In 2026, the competition between Solana and Ethereum L2 presents a unique pattern of “TVL catching up, TVS differing vastly.” Solana demonstrates significant advantages in daily active addresses, stablecoin supply, and on-chain fee revenue; its low-fee, high-throughput characteristics are attracting institutional capital to accelerate entry through RWA and compliant channels. Ethereum L2, meanwhile, remains in the lead in the scale of secured asset accumulation and asset diversity, relying on the deep moat of TVS to hold onto the fundamental base of “value storage.” The Solana Summit opening today brings together policymakers, traditional financial institutions, and ecosystem developers, marking that competition has upgraded from a simple comparison of on-chain data to a comprehensive contest of infrastructure capabilities and regulatory fit. The evolution paths of the two chains are moving toward asymmetrical convergence—Solana extending upward from the high-frequency trading layer into institutional finance, and Ethereum L2 extending downward from the secure settlement layer into consumer-level applications. In the future, the deciding factor of the landscape may not be whose technology is superior, but who can faster complete the business closed loops within their respective ecosystems that have not yet been closed.

FAQ

Q: Solana’s TVL is close to Ethereum L2’s; why is the TVS gap so vast?

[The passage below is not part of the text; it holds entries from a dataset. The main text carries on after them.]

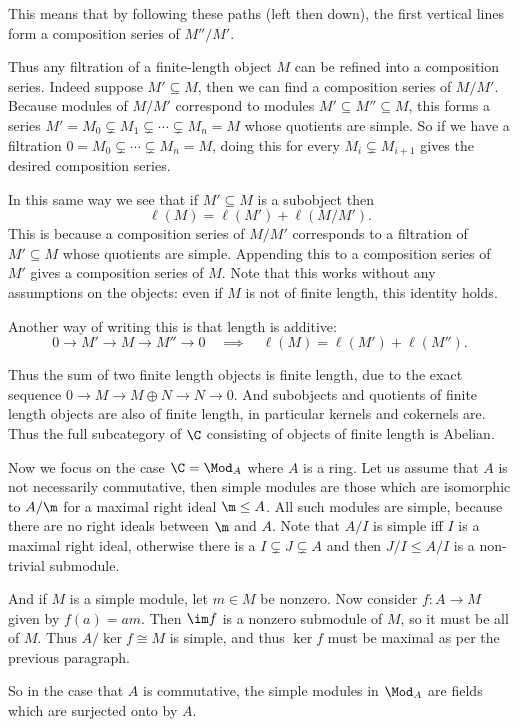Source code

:This means that by following these paths (left then down), the first vertical lines form a composition series of $M''/M'$.

Thus any filtration of a finite-length object $M$ can be refined into a composition series.
Indeed suppose $M'\subseteq M$, then we can find a composition series of $M/M'$.
Because modules of $M/M'$ correspond to modules $M'\subseteq M''\subseteq M$, this forms a series $M'=M_0\subsetneq M_1\subsetneq\cdots\subsetneq M_n=M$
whose quotients are simple.
So if we have a filtration $0=M_0\subsetneq\cdots\subsetneq M_n=M$, doing this for every $M_i\subsetneq M_{i+1}$ gives the desired composition series.

In this same way we see that if $M'\subseteq M$ is a subobject then
$$ \ell(M) = \ell(M') + \ell(M/M') . $$
This is because a composition series of $M/M'$ corresponds to a filtration of $M'\subseteq M$ whose quotients are simple.
Appending this to a composition series of $M'$ gives a composition series of $M$.
Note that this works without any assumptions on the objects: even if $M$ is not of finite length, this identity holds.

Another way of writing this is that length is additive:
$$ 0 \to M' \to M \to M'' \to 0 \quad\implies\quad \ell(M) = \ell(M') + \ell(M'') . $$

Thus the sum of two finite length objects is finite length, due to the exact sequence $0\to M\to M\oplus N\to N\to0$.
And subobjects and quotients of finite length objects are also of finite length, in particular kernels and cokernels are.
Thus the full subcategory of $\C$ consisting of objects of finite length is Abelian.

Now we focus on the case $\C=\Mod_A$ where $A$ is a ring.
Let us assume that $A$ is not necessarily commutative, then simple modules are those which are isomorphic to $A/\m$ for a maximal right ideal $\m\leq A$.
All such modules are simple, because there are no right ideals between $\m$ and $A$.
Note that $A/I$ is simple iff $I$ is a maximal right ideal, otherwise there is a $I\subsetneq J\subsetneq A$ and then $J/I\leq A/I$ is a non-trivial submodule.

And if $M$ is a simple module, let $m\in M$ be nonzero.
Now consider $f\colon A\to M$ given by $f(a)=am$.
Then $\im f$ is a nonzero submodule of $M$, so it must be all of $M$.
Thus $A/\ker f\cong M$ is simple, and thus $\ker f$ must be maximal as per the previous paragraph.

So in the case that $A$ is commutative, the simple modules in $\Mod_A$ are fields which are surjected onto by $A$.

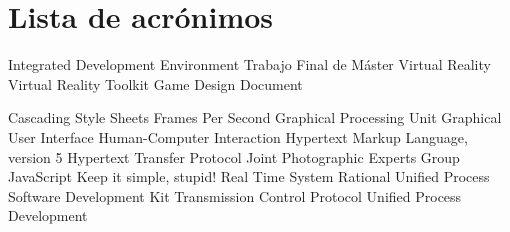 \chapter{Lista de acrónimos}
{
\small
\begin{acronym}[XXXXXXXX]

     {Integrated Development Environment}
     {Trabajo Final de Máster}
      {Virtual Reality}
    {Virtual Reality Toolkit}
     {Game Design Document}


     {Cascading Style Sheets}
     {Frames Per Second}
     {Graphical Processing Unit}
     {Graphical User Interface}  
     {Human-Computer Interaction}
   {Hypertext Markup Language, version 5}
    {Hypertext Transfer Protocol}  
    {Joint Photographic Experts Group}
      {JavaScript}
    {Keep it simple, stupid!} 
     {Real Time System}
     {Rational Unified Process}
     {Software Development Kit}
     {Transmission Control Protocol}  
     {Unified Process Development}

\end{acronym}
}




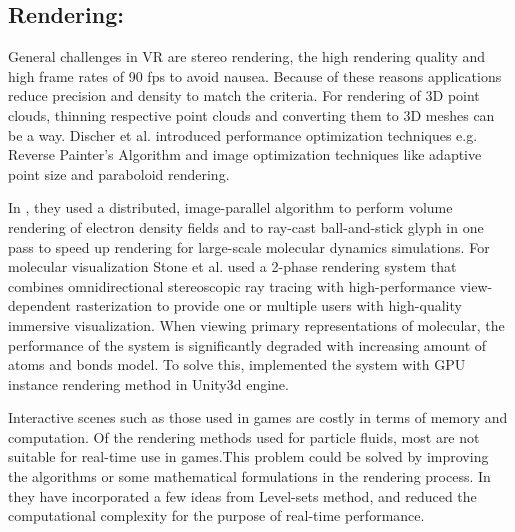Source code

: \documentclass[10pt,twocolumn,letterpaper]{article}
\begin{document}
\subsection{Rendering:}
General challenges in VR are stereo rendering, the high rendering quality and high frame rates of 90 fps to avoid nausea. Because of these reasons applications reduce precision and density to match the criteria. For rendering of 3D point clouds, thinning respective point clouds \cite{peters2016robust} and converting them to 3D meshes \cite{berger2017survey} can be a way. Discher et al. \cite{discher_point-based_2018} introduced performance optimization techniques e.g. Reverse Painter’s Algorithm and image optimization techniques like adaptive point size and paraboloid rendering. 

 In \cite{reda_visualizing_2013} , they used a distributed, image-parallel algorithm to perform volume rendering of electron density fields and to ray-cast ball-and-stick glyph in one pass to speed up rendering for large-scale molecular dynamics simulations. For molecular visualization Stone et al. \cite{stone_immersive_2016} used a 2-phase rendering system that combines omnidirectional stereoscopic ray tracing with high-performance view-dependent rasterization to provide one or multiple users with high-quality immersive visualization. When viewing primary representations of molecular, the performance of the system is significantly degraded with increasing amount of atoms and bonds model. To solve this, \cite{Wiebrands2018} implemented the system with GPU instance rendering method in Unity3d engine. 

Interactive scenes such as those used in games are costly in terms of memory and computation. Of the rendering methods used for particle fluids, most are not suitable for real-time use in games.This problem could be solved by improving the algorithms or some mathematical formulations in the rendering process. In \cite{VanderLaan2009} they have incorporated a few ideas from Level-sets method, and reduced the computational complexity for the purpose of real-time performance.



\end{document}
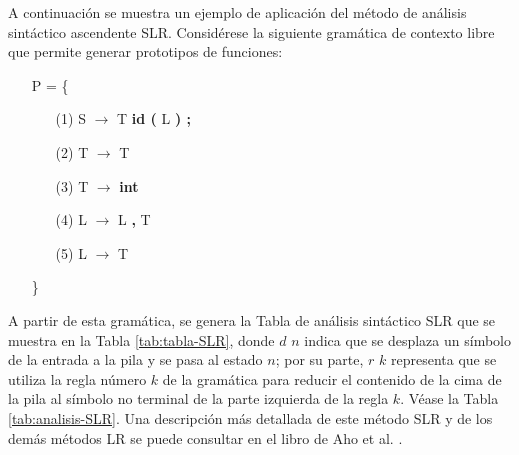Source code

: A continuación se muestra un ejemplo de aplicación del método de análisis sintáctico ascendente SLR. Considérese la siguiente gramática de contexto libre que permite generar prototipos de funciones:
\begin{center}
\begin{itemize}
      \item[] {P}  =  \{  
        \begin{itemize}
         \item[(1)] S $\rightarrow$ T {\bf id (} L {\bf ) ;} 
         \item[(2)] T $\rightarrow$ T {\bf *}
         \item[(3)] T $\rightarrow$ {\bf int} 
         \item[(4)] L $\rightarrow$ L {\bf ,} T 
         \item[(5)] L $\rightarrow$ T 
      \end{itemize}
      \item[] \hspace{0.5cm} \}
    \end{itemize}
\end{center}


A partir de esta gramática, se genera la Tabla de análisis sintáctico SLR que se muestra en la Tabla \ref{tab:tabla-SLR}, donde $d$ $n$ indica que se desplaza un símbolo de la entrada a la pila y se pasa al estado $n$; por su parte, $r$ $k$ representa que se utiliza la regla número $k$ de la gramática para reducir el contenido de la cima de la pila al símbolo no terminal de la parte izquierda de la regla $k$. Véase la Tabla \ref{tab:analisis-SLR}.  Una descripción más detallada de este método SLR y de los demás métodos LR se puede consultar en el libro de Aho et al. \cite{aho2008}.

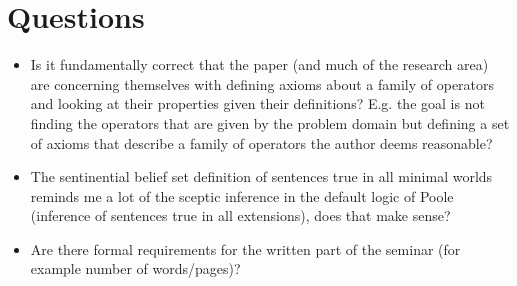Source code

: \documentclass[11pt]{article}
\begin{document}
\section{Questions}
\begin{itemize}
    \item Is it fundamentally correct that the paper (and much of the research area) are concerning themselves with defining axioms about a family of operators and looking at their properties given their definitions? E.g. the goal is not finding the operators that are given by the problem domain but defining a set of axioms that describe a family of operators the author deems reasonable?
    \item The sentinential belief set definition of sentences true in all minimal worlds reminds me a lot of the sceptic inference in the default logic of Poole (inference of sentences true in all extensions), does that make sense?
    \item Are there formal requirements for the written part of the seminar (for example number of words/pages)?
\end{itemize}

\newpage

\printglossaries

\typeout{}



%
\end{document}

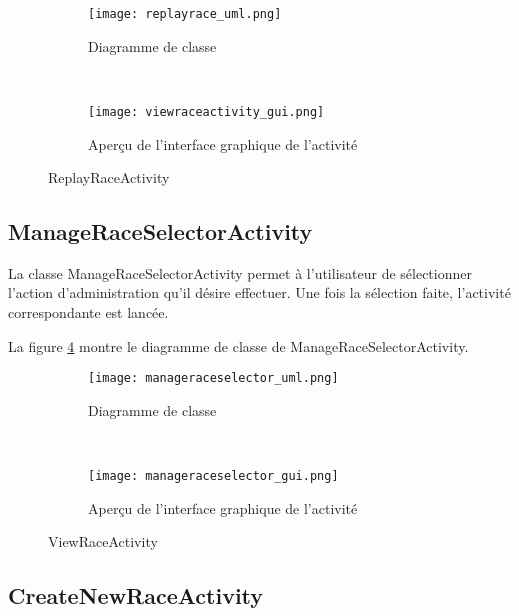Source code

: \begin{figure}[htb!]
    \centering
    \begin{subfigure}[htb]{0.49\textwidth}
		\texttt{[image: replayrace\_uml.png]} 
		\caption{Diagramme de classe}
		\label{fig:replayrace_uml}
    \end{subfigure}
    ~ %
    \begin{subfigure}[htb]{0.49\textwidth}
		\texttt{[image: viewraceactivity\_gui.png]} 
		\caption{Aperçu de l'interface graphique de l'activité}
		\label{fig:replayrace_gui}
    \end{subfigure}
    \caption{ReplayRaceActivity}\label{fig:replayrace_fig}
\end{figure}


\subsection{ManageRaceSelectorActivity}

La classe ManageRaceSelectorActivity permet à l'utilisateur de sélectionner l'action d'administration qu'il désire effectuer. Une fois la sélection  faite, l'activité correspondante est lancée.

La figure \ref{fig:manageraceselector_uml} montre le diagramme de classe de ManageRaceSelectorActivity.

\begin{figure}[htb!]
    \centering
    \begin{subfigure}[htb]{0.49\textwidth}
		\texttt{[image: manageraceselector\_uml.png]} 
		\caption{Diagramme de classe}
		\label{fig:manageraceselector_uml}
    \end{subfigure}
    ~ %
    \begin{subfigure}[htb]{0.49\textwidth}
		\texttt{[image: manageraceselector\_gui.png]} 
		\caption{Aperçu de l'interface graphique de l'activité}
		\label{fig:manageraceselector_gui}
    \end{subfigure}
    \caption{ViewRaceActivity}\label{fig:manageraceselector_fig}
\end{figure}

\subsection{CreateNewRaceActivity}

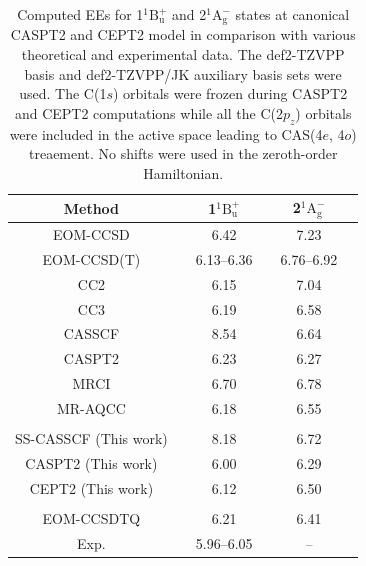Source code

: \documentclass[aip,jcp,amsmath]{revtex4-1}
\begin{document}
\clearpage

{
\begin{longtable}[!ht]{cccccc}
  \caption{\label{tab:butadiene}
    Computed EEs for 1${}^1\text{B}_\text{u}^{+}$ and 2${}^1\text{A}_\text{g}^{-}$ states at canonical CASPT2 and CEPT2 model in comparison with various theoretical and experimental data.
    The def2-TZVPP basis and def2-TZVPP/JK auxiliary basis sets were used.
    The C(1$s$) orbitals were frozen during CASPT2 and CEPT2 computations while all the C(2$p_z$) orbitals were included in the active space leading to CAS(4$e$, 4$o$) treaement.
    No shifts were used in the zeroth-order Hamiltonian.
}
\\
\hline
\hline
Method && 1${}^1\text{B}_\text{u}^{+}$ && 2${}^1\text{A}_\text{g}^{-}$ \\
\hline

EOM-CCSD\cite{doi:10.1063/1.471988}    && 6.42       && 7.23       \\
EOM-CCSD(T)\cite{doi:10.1063/1.471988} && 6.13--6.36 && 6.76--6.92 \\
CC2\cite{doi:10.1063/1.3158990}        && 6.15       && 7.04       \\
CC3\cite{doi:10.1063/1.3158990}        && 6.19       && 6.58       \\
CASSCF\cite{doi:10.1063/1.465071}      && 8.54       && 6.64       \\
CASPT2\cite{doi:10.1063/1.465071}      && 6.23       && 6.27       \\
MRCI\cite{SZALAY1989219}               && 6.70       && 6.78       \\
MR-AQCC\cite{Dallos2004}               && 6.18       && 6.55       \\
\\
SS-CASSCF (This work)   && 8.18       && 6.72       \\
CASPT2 (This work)      && 6.00       && 6.29       \\
CEPT2 (This work)       && 6.12       && 6.50       \\
\\
EOM-CCSDTQ\cite{doi:10.1021/ct300591z} && 6.21       && 6.41 \\
Exp.\cite{doi:10.1063/1.440587}        && 5.96--6.05 && --   \\
\hline
\hline
\end{longtable}

}
\end{document}
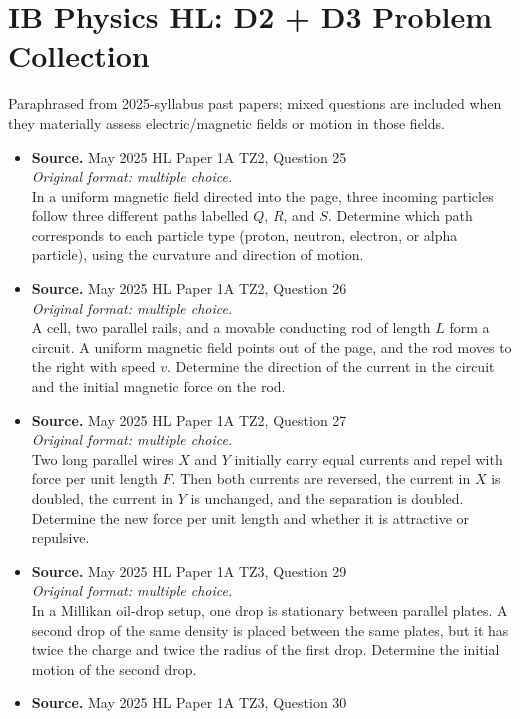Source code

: \documentclass[11pt]{article}
\begin{document}
\section*{IB Physics HL: D2 + D3 Problem Collection}
Paraphrased from 2025-syllabus past papers; mixed questions are included when they materially assess electric/magnetic fields or motion in those fields.
\begin{itemize}[leftmargin=1.25em]
\item
\textbf{Source.} May 2025 HL Paper 1A TZ2, Question 25\\
\textit{Original format: multiple choice.}\\
In a uniform magnetic field directed into the page, three incoming particles follow three different paths labelled $Q$, $R$, and $S$. Determine which path corresponds to each particle type (proton, neutron, electron, or alpha particle), using the curvature and direction of motion.
\item
\textbf{Source.} May 2025 HL Paper 1A TZ2, Question 26\\
\textit{Original format: multiple choice.}\\
A cell, two parallel rails, and a movable conducting rod of length $L$ form a circuit. A uniform magnetic field points out of the page, and the rod moves to the right with speed $v$. Determine the direction of the current in the circuit and the initial magnetic force on the rod.
\item
\textbf{Source.} May 2025 HL Paper 1A TZ2, Question 27\\
\textit{Original format: multiple choice.}\\
Two long parallel wires $X$ and $Y$ initially carry equal currents and repel with force per unit length $F$. Then both currents are reversed, the current in $X$ is doubled, the current in $Y$ is unchanged, and the separation is doubled. Determine the new force per unit length and whether it is attractive or repulsive.
\item
\textbf{Source.} May 2025 HL Paper 1A TZ3, Question 29\\
\textit{Original format: multiple choice.}\\
In a Millikan oil-drop setup, one drop is stationary between parallel plates. A second drop of the same density is placed between the same plates, but it has twice the charge and twice the radius of the first drop. Determine the initial motion of the second drop.
\item
\textbf{Source.} May 2025 HL Paper 1A TZ3, Question 30\\

\end{itemize}
\end{document}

A: TVL measures active funds locked in DeFi protocols, while TVS covers all assets bridged to L2 (including idle funds). As the first stop for Ethereum mainnet capital overflow, a large amount of capital settles in wallets waiting for deployment timing, causing TVS to be far higher than TVL. As an independent L1, Solana has a different path for capital entry, so this structural difference naturally exists.

Q: Solana’s daily active addresses far exceed Ethereum L2’s—does this mean users are migrating?

A: The leading position in active addresses does reflect Solana’s appeal in retail and high-frequency trading scenarios, but this lead is largely driven by low fees and programmatic trading. Whether users are “migrating” still needs to be observed in terms of the net direction of cross-chain capital flows and the extent of migration intent in the developer ecosystem. A single active-address metric alone is not enough to draw a migration conclusion.

Q: The Solana Summit opens today—what potential impacts could it have on the market?

A: The summit focuses on policy making and institutional adoption. The agenda covers discussions on crypto policy in the White House and capital allocation by institutions such as Fidelity and Citibank. These high-spec institutional dialogues themselves are a signal of Solana ecosystem maturity, but their real impact on the market depends on whether specific policy rollouts occur after the summit or whether institutional products are introduced.

Q: How will the future competitive landscape between Solana and Ethereum L2 evolve?

A: Competition between the two chains is shifting from a contest of technical parameters to division of ecosystem roles. Solana is expected to continue expanding in high-frequency trading, consumer-level applications, and RWA tokenization; Ethereum L2 may maintain advantages in complex DeFi composability, asset diversity, and an institutional-grade clearing and settlement layer. The two may not be a zero-sum game; complementary division and cooperation is also possible.

Q: How should we rationally view the TVL closeness as a data signal?

A: TVL closeness is an objective reflection of activity in the Solana DeFi ecosystem, but it does not mean the two chains’ overall competitiveness is on par. Significant differences still exist across dimensions such as the scale of secured assets, the scale of the developer ecosystem, and liquidity diversity. Investors should view TVL as an “activity indicator” rather than an “overall strength indicator,” and avoid over-interpreting the signal from a single metric.